Leetcode 200. Number of Islands

Given a 2d grid map of '1's (land) and '0's (water), count the number of islands. An island is surrounded by water and is formed by connecting adjacent lands horizontally or vertically.
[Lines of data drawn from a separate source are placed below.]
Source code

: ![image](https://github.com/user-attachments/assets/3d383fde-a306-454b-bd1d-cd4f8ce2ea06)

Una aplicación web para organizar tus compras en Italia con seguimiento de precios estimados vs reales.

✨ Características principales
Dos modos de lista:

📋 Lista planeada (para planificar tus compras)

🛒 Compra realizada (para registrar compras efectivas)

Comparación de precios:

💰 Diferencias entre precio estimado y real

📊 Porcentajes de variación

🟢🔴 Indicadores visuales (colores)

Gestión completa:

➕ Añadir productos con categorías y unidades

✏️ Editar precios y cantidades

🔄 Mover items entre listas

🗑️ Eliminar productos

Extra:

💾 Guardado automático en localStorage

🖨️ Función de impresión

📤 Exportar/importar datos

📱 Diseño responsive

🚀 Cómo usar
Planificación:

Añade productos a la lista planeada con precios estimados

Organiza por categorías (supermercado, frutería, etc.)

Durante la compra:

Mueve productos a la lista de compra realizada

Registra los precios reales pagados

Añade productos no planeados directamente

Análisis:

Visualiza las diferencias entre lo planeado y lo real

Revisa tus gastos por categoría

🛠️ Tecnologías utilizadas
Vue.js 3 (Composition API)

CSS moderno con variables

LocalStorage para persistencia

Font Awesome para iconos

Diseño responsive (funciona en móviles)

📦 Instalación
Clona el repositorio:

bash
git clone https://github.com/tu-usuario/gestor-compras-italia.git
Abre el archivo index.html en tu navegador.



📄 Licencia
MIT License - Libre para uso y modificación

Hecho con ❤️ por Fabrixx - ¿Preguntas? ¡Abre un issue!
You may assume all four edges of the grid are all surrounded by water.

Example 1:

Input: 11110 11010 11000 00000

Output: 1

Example 2:

Input: 11000 11000 00100 00011

Output: 3

Difficulty:Medium

Category:

Analyze

题目大意：统计岛屿的数量，就是求矩阵中连续1区域的个数。

用深度优先搜索DFS来解，我们需要建立一个visited数组用来记录某个位置是否被访问过，对于一个为‘1’且未被访问过的位置，我们递归进入其上下左右位置上为‘1’的数，将其周围所有的 1 都换成 0.

Solution

Solution 1: DFS

Cite: LeetCode 200. Number of Islands

Use DFS to find a connected component (an island) and mark all the nodes to 0.
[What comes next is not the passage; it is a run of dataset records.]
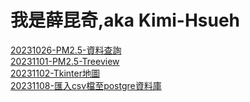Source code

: # 我是薛昆奇,aka Kimi-Hsueh

[20231026-PM2.5-資料查詢](https://github.com/roberthsu2003/__11209python_school__/tree/main/%E5%AD%B8%E5%93%A1%E8%B3%87%E6%96%99/%E8%96%9B%E6%98%86%E5%A5%87/20231026_homework)<br>
[20231101-PM2.5-Treeview](https://github.com/roberthsu2003/__11209python_school__/tree/main/%E5%AD%B8%E5%93%A1%E8%B3%87%E6%96%99/%E8%96%9B%E6%98%86%E5%A5%87/20231101-homework)<br>
[20231102-Tkinter地圖](https://github.com/Kimi-Hsueh/__11209python_school__/tree/main/%E5%AD%B8%E5%93%A1%E8%B3%87%E6%96%99/%E8%96%9B%E6%98%86%E5%A5%87/20231102-map)<br>
[20231108-匯入csv檔至postgre資料庫](https://github.com/Kimi-Hsueh/__11209python_school__/blob/main/%E5%AD%B8%E5%93%A1%E8%B3%87%E6%96%99/%E8%96%9B%E6%98%86%E5%A5%87/20231108-homework/homework.ipynb)<br>
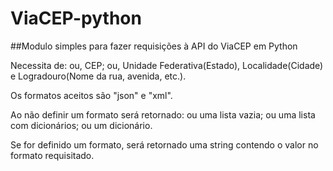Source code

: # ViaCEP-python
##Modulo simples para fazer requisições à API do ViaCEP em Python

Necessita de:
ou, CEP;
ou, Unidade Federativa(Estado), Localidade(Cidade) e Logradouro(Nome da rua, avenida, etc.).

Os formatos aceitos são "json" e "xml".

Ao não definir um formato será retornado:
ou uma lista vazia;
ou uma lista com dicionários;
ou um dicionário.

Se for definido um formato, será retornado uma string contendo o valor no formato requisitado.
Time complexity: O(mn) Space complexity: O(mn)

class Solution {
 public:
  int numIslands(vector<vector<char>>& grid) {
    if (grid.empty()) return 0;
    int m = grid.size();
    int n = grid[0].size();
    int ans = 0;
    for (int y = 0; y < m; ++y)
      for (int x = 0; x < n; ++x) {
        ans += grid[y][x] - '0';
        dfs(grid, x, y, m, n);
      }
    return ans;
  }

 private:
  void dfs(vector<vector<char>>& grid, int x, int y, int m, int n) {
    if (x < 0 || y < 0 || x >= n || y >= m || grid[y][x] == '0') return;
    // Change all the grid[y][x] to '0'
    grid[y][x] = '0';
    dfs(grid, x + 1, y, m, n);
    dfs(grid, x - 1, y, m, n);
    dfs(grid, x, y + 1, m, n);
    dfs(grid, x, y - 1, m, n);
  }
};

另外，也可以单独建立一个数组来做统计的情况：

class Solution {
 public:
  int numIslands(vector<vector<char> > &grid) {
    if (grid.empty() || grid[0].empty()) return 0;
    int m = grid.size(), n = grid[0].size(), res = 0;
    vector<vector<bool> > visited(m, vector<bool>(n, false));
    for (int i = 0; i < m; ++i) {
      for (int j = 0; j < n; ++j) {
        if (grid[i][j] == '1' && !visited[i][j]) {
          numIslandsDFS(grid, visited, i, j);
          ++res;
        }
      }
    }
    return res;
  }
  void numIslandsDFS(vector<vector<char> > &grid, vector<vector<bool> > &visited, int x, int y) {
    if (x < 0 || x >= grid.size()) return;
    if (y < 0 || y >= grid[0].size()) return;
    if (grid[x][y] != '1' || visited[x][y]) return;
    visited[x][y] = true;
    numIslandsDFS(grid, visited, x - 1, y);
    numIslandsDFS(grid, visited, x + 1, y);
    numIslandsDFS(grid, visited, x, y - 1);
    numIslandsDFS(grid, visited, x, y + 1);
  }
};